A lot of this highlights perhaps the biggest issue I have with BG3 at the moment: its inscrutability. A lot of the media praise thus far as been for the exact opposite, that the game is making 5e D&D or CRPGs in general more approachable. And that could certainly be technically accurate. But consider this: there’s no in-game way to determine what your characters will get at the next level up… until you level up. You can’t browse a list of magic spells. There’s a staff you pick up that gives you +1 to unarmed attacks and I have no idea how that works. Do staff attacks count as unarmed? Do you hold it in your off-hand and then make unarmed attacks with your on-hand? Does it only work with Flurry of Blows? I don’t even have a Monk character for which this would be relevant, but it vexes me.

And who knows, I might well turn Gale into a Monk next time I gain a level.

Perhaps the “average” player doesn’t care about any of this and will just take their character to level 12 just as they are. But that doesn’t mean Larian shouldn’t also include some kind of indexed in-game encyclopedia or something. If you have time for a Show Genitals button, surely you can have a Preview Level button. I would settle for a Wiki worth a single god damn, because the Fextralife one is near unusable and filled to the brim with outdated Early Access nonsense.

Anyway. Larian has indicated that they are working towards a Patch 1 with a “gigantic list of tweaks and changes.” Here’s to hoping that a little more clarity and intuitiveness is amongst them.

Fuzzy Rules

I have been play a bit of Divinity: Original Sin and continue to enjoy it. Mostly.

One thing that I strongly dislike in games though, are fuzzy rules. By “fuzzy” I mean that the parameters of the rules are either not consistent or not entirely clear within the game itself. Divinity has tons of them that were at first amusing, but now are a bit grating.

For example, sometimes when you attack a target, they bleed on the ground. Fine, right? Well… environment effects are super important in Divinity. There is a talent that actually heals you when standing in blood, for example. Blood puddles also apparently conduct electricity, as I discovered when two of my melee team members got stunned after a third one shot a Lightning Bolt.

Things get real dumb though when you fight zombies. See, zombies are healed by poison effects. Guess what zombies bleed? Poison. So… yeah, hit zombies enough and they will bleed poison on the ground, which then heals them. I can kinda sorta maybe see the logic, if the designers were using this self-regeneration mechanic as an explanation for zombie resilience. But it’s far more likely that this is just sloppy game mechanics. Especially when you set zombies on fire, then the fire makes the poison explode, which ends up dealing fire and poison damage simultaneously, which sometimes cancels out the fire damage entirely.

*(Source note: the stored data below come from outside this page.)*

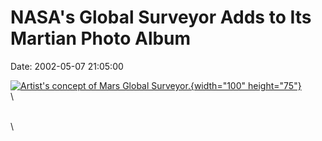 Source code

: NASA\'s Global Surveyor Adds to Its Martian Photo Album
=======================================================

Date: 2002-05-07 21:05:00

[![Artist\'s concept of Mars Global
Surveyor.](http://www.jpl.nasa.gov/images/mgs/mgs-browse.jpg){width="100"
height="75"}](http://www.jpl.nasa.gov/news/&rn=news.xml&rst=6444)\
\

\
\
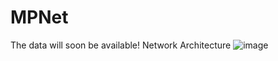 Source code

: # MPNet
The data will soon be available!
Network Architecture
![image](https://github.com/xgli411/MPNet/blob/main/img/method.png)
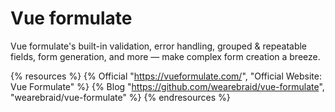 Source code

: # Vue formulate

Vue formulate's built-in validation, error handling, grouped & repeatable fields, form generation, and more — make complex form creation a breeze.

{% resources %}
  {% Official "https://vueformulate.com/", "Official Website: Vue Formulate" %}
  {% Blog "https://github.com/wearebraid/vue-formulate", "wearebraid/vue-formulate" %}
{% endresources %}


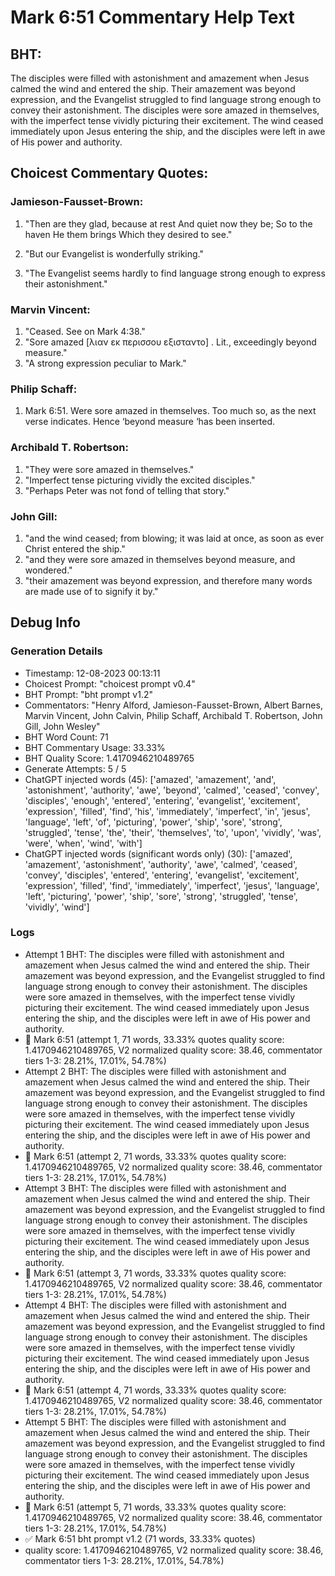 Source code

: # Mark 6:51 Commentary Help Text

## BHT:
The disciples were filled with astonishment and amazement when Jesus calmed the wind and entered the ship. Their amazement was beyond expression, and the Evangelist struggled to find language strong enough to convey their astonishment. The disciples were sore amazed in themselves, with the imperfect tense vividly picturing their excitement. The wind ceased immediately upon Jesus entering the ship, and the disciples were left in awe of His power and authority.

## Choicest Commentary Quotes:
### Jamieson-Fausset-Brown:
1. "Then are they glad, because at rest
   And quiet now they be;
   So to the haven He them brings
   Which they desired to see."
 
2. "But our Evangelist is wonderfully striking."
 
3. "The Evangelist seems hardly to find language strong enough to express their astonishment."

### Marvin Vincent:
1. "Ceased. See on Mark 4:38."
2. "Sore amazed [λιαν εκ περισσου εξισταντο] . Lit., exceedingly beyond measure."
3. "A strong expression peculiar to Mark."

### Philip Schaff:
1. Mark 6:51. Were sore amazed in themselves. Too much so, as the next verse indicates. Hence ‘beyond measure ‘has been inserted.
	


### Archibald T. Robertson:
1. "They were sore amazed in themselves." 
2. "Imperfect tense picturing vividly the excited disciples." 
3. "Perhaps Peter was not fond of telling that story."

### John Gill:
1. "and the wind ceased; from blowing; it was laid at once, as soon as ever Christ entered the ship."
2. "and they were sore amazed in themselves beyond measure, and wondered."
3. "their amazement was beyond expression, and therefore many words are made use of to signify it by."


## Debug Info
### Generation Details
- Timestamp: 12-08-2023 00:13:11
- Choicest Prompt: "choicest prompt v0.4"
- BHT Prompt: "bht prompt v1.2"
- Commentators: "Henry Alford, Jamieson-Fausset-Brown, Albert Barnes, Marvin Vincent, John Calvin, Philip Schaff, Archibald T. Robertson, John Gill, John Wesley"
- BHT Word Count: 71
- BHT Commentary Usage: 33.33%
- BHT Quality Score: 1.4170946210489765
- Generate Attempts: 5 / 5
- ChatGPT injected words (45):
	['amazed', 'amazement', 'and', 'astonishment', 'authority', 'awe', 'beyond', 'calmed', 'ceased', 'convey', 'disciples', 'enough', 'entered', 'entering', 'evangelist', 'excitement', 'expression', 'filled', 'find', 'his', 'immediately', 'imperfect', 'in', 'jesus', 'language', 'left', 'of', 'picturing', 'power', 'ship', 'sore', 'strong', 'struggled', 'tense', 'the', 'their', 'themselves', 'to', 'upon', 'vividly', 'was', 'were', 'when', 'wind', 'with']
- ChatGPT injected words (significant words only) (30):
	['amazed', 'amazement', 'astonishment', 'authority', 'awe', 'calmed', 'ceased', 'convey', 'disciples', 'entered', 'entering', 'evangelist', 'excitement', 'expression', 'filled', 'find', 'immediately', 'imperfect', 'jesus', 'language', 'left', 'picturing', 'power', 'ship', 'sore', 'strong', 'struggled', 'tense', 'vividly', 'wind']

### Logs
- Attempt 1 BHT: The disciples were filled with astonishment and amazement when Jesus calmed the wind and entered the ship. Their amazement was beyond expression, and the Evangelist struggled to find language strong enough to convey their astonishment. The disciples were sore amazed in themselves, with the imperfect tense vividly picturing their excitement. The wind ceased immediately upon Jesus entering the ship, and the disciples were left in awe of His power and authority.
- 🔄 Mark 6:51 (attempt 1, 71 words, 33.33% quotes quality score: 1.4170946210489765, V2 normalized quality score: 38.46, commentator tiers 1-3: 28.21%, 17.01%, 54.78%)
- Attempt 2 BHT: The disciples were filled with astonishment and amazement when Jesus calmed the wind and entered the ship. Their amazement was beyond expression, and the Evangelist struggled to find language strong enough to convey their astonishment. The disciples were sore amazed in themselves, with the imperfect tense vividly picturing their excitement. The wind ceased immediately upon Jesus entering the ship, and the disciples were left in awe of His power and authority.
- 🔄 Mark 6:51 (attempt 2, 71 words, 33.33% quotes quality score: 1.4170946210489765, V2 normalized quality score: 38.46, commentator tiers 1-3: 28.21%, 17.01%, 54.78%)
- Attempt 3 BHT: The disciples were filled with astonishment and amazement when Jesus calmed the wind and entered the ship. Their amazement was beyond expression, and the Evangelist struggled to find language strong enough to convey their astonishment. The disciples were sore amazed in themselves, with the imperfect tense vividly picturing their excitement. The wind ceased immediately upon Jesus entering the ship, and the disciples were left in awe of His power and authority.
- 🔄 Mark 6:51 (attempt 3, 71 words, 33.33% quotes quality score: 1.4170946210489765, V2 normalized quality score: 38.46, commentator tiers 1-3: 28.21%, 17.01%, 54.78%)
- Attempt 4 BHT: The disciples were filled with astonishment and amazement when Jesus calmed the wind and entered the ship. Their amazement was beyond expression, and the Evangelist struggled to find language strong enough to convey their astonishment. The disciples were sore amazed in themselves, with the imperfect tense vividly picturing their excitement. The wind ceased immediately upon Jesus entering the ship, and the disciples were left in awe of His power and authority.
- 🔄 Mark 6:51 (attempt 4, 71 words, 33.33% quotes quality score: 1.4170946210489765, V2 normalized quality score: 38.46, commentator tiers 1-3: 28.21%, 17.01%, 54.78%)
- Attempt 5 BHT: The disciples were filled with astonishment and amazement when Jesus calmed the wind and entered the ship. Their amazement was beyond expression, and the Evangelist struggled to find language strong enough to convey their astonishment. The disciples were sore amazed in themselves, with the imperfect tense vividly picturing their excitement. The wind ceased immediately upon Jesus entering the ship, and the disciples were left in awe of His power and authority.
- 🔄 Mark 6:51 (attempt 5, 71 words, 33.33% quotes quality score: 1.4170946210489765, V2 normalized quality score: 38.46, commentator tiers 1-3: 28.21%, 17.01%, 54.78%)
- ✅ Mark 6:51 bht prompt v1.2 (71 words, 33.33% quotes)
- quality score: 1.4170946210489765, V2 normalized quality score: 38.46, commentator tiers 1-3: 28.21%, 17.01%, 54.78%) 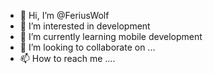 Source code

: - 👋 Hi, I’m @FeriusWolf
- 👀 I’m interested in development
- 🌱 I’m currently learning mobile development
- 💞️ I’m looking to collaborate on ...
- 📫 How to reach me ....

<!---
FeriusWolf/FeriusWolf is a ✨ special ✨ repository because its `README.md` (this file) appears on your GitHub profile.
You can click the Preview link to take a look at your changes.
--->

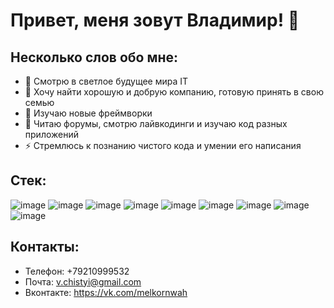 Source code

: # Привет, меня зовут Владимир! 👋


## Несколько слов обо мне:

- 🔭 Смотрю в светлое будущее мира IT
- 👯 Хочу найти хорошую и добрую компанию, готовую принять в свою семью
- 🤔 Изучаю новые фреймворки
- 💬 Читаю форумы, смотрю лайвкодинги и изучаю код разных приложений
- ⚡ Стремлюсь к познанию чистого кода и умении его написания


## Стек:

![image](https://user-images.githubusercontent.com/44168663/113405002-c34c8b00-93b1-11eb-82ff-44719d1556b2.png)
![image](https://user-images.githubusercontent.com/44168663/113405089-e6773a80-93b1-11eb-8106-581f963855a5.png)
![image](https://user-images.githubusercontent.com/44168663/113405220-263e2200-93b2-11eb-8b31-287912cdb57f.png)
![image](https://user-images.githubusercontent.com/44168663/113405449-8b921300-93b2-11eb-867d-b82c3e8a65e0.png)
![image](https://user-images.githubusercontent.com/44168663/113405554-b2e8e000-93b2-11eb-9692-cdee92a95c18.png)
![image](https://user-images.githubusercontent.com/44168663/113405691-e592d880-93b2-11eb-9ced-093ebd62ea13.png)
![image](https://user-images.githubusercontent.com/44168663/113405732-f17e9a80-93b2-11eb-81b4-f87bed8a3154.png)
![image](https://user-images.githubusercontent.com/44168663/113405851-2ab70a80-93b3-11eb-9d80-ca59f9fd3d1d.png)
![image](https://user-images.githubusercontent.com/44168663/113405893-3dc9da80-93b3-11eb-9694-3945adfd615c.png)


## Контакты:
- Телефон: +79210999532
- Почта: v.chistyi@gmail.com
- Вконтакте: https://vk.com/melkornwah
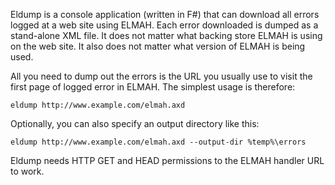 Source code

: Eldump is a console application (written in F#) that can download all errors 
logged at a web site using ELMAH. Each error downloaded is dumped as a 
stand-alone XML file. It does not matter what backing store ELMAH is using on 
the web site. It also does not matter what version of ELMAH is being used.

All you need to dump out the errors is the URL you usually use to visit 
the first page of logged error in ELMAH. The simplest usage is therefore:

    eldump http://www.example.com/elmah.axd

Optionally, you can also specify an output directory like this:

    eldump http://www.example.com/elmah.axd --output-dir %temp%\errors

Eldump needs HTTP GET and HEAD permissions to the ELMAH handler URL to work.
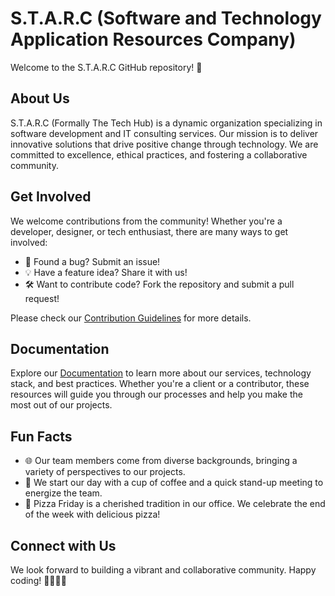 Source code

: # S.T.A.R.C (Software and Technology Application Resources Company)

Welcome to the S.T.A.R.C GitHub repository! 🚀

## About Us

S.T.A.R.C (Formally The Tech Hub) is a dynamic organization specializing in software development and IT consulting services. Our mission is to deliver innovative solutions that drive positive change through technology. We are committed to excellence, ethical practices, and fostering a collaborative community.

## Get Involved

We welcome contributions from the community! Whether you're a developer, designer, or tech enthusiast, there are many ways to get involved:

- 🐛 Found a bug? Submit an issue!
- 💡 Have a feature idea? Share it with us!
- 🛠 Want to contribute code? Fork the repository and submit a pull request!

Please check our [Contribution Guidelines](CONTRIBUTING.md) for more details.

## Documentation

Explore our [Documentation](docs/) to learn more about our services, technology stack, and best practices. Whether you're a client or a contributor, these resources will guide you through our processes and help you make the most out of our projects.

## Fun Facts

- 🌐 Our team members come from diverse backgrounds, bringing a variety of perspectives to our projects.
- 🚀 We start our day with a cup of coffee and a quick stand-up meeting to energize the team.
- 🍕 Pizza Friday is a cherished tradition in our office. We celebrate the end of the week with delicious pizza!

## Connect with Us


We look forward to building a vibrant and collaborative community. Happy coding! 👩‍💻👨‍💻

Are there benefits to fuzzy rules? Sometimes. The real world is full of strange situations, so carrying over some of that uncertainty can make virtual worlds more realistic. Plus, fuzzy rules are a de facto increase in difficulty – if you’re not certain something is going to work, you have to be more cautious. Weird situations also make for good stories.

That said, I don’t like unclear rules very much. It’s tough to determine whether vague interactions are intentionally designed, or just designer incompetence. And when you end up failing because of said interactions, it’s difficult to know what you should have done differently. Did you lose to a dice roll? Strategic blunder? Not leveling up enough?

Growth requires not just knowing what went wrong, but what can be done to avoid it in the future. If the answer is “nothing,” there really isn’t any growth at all.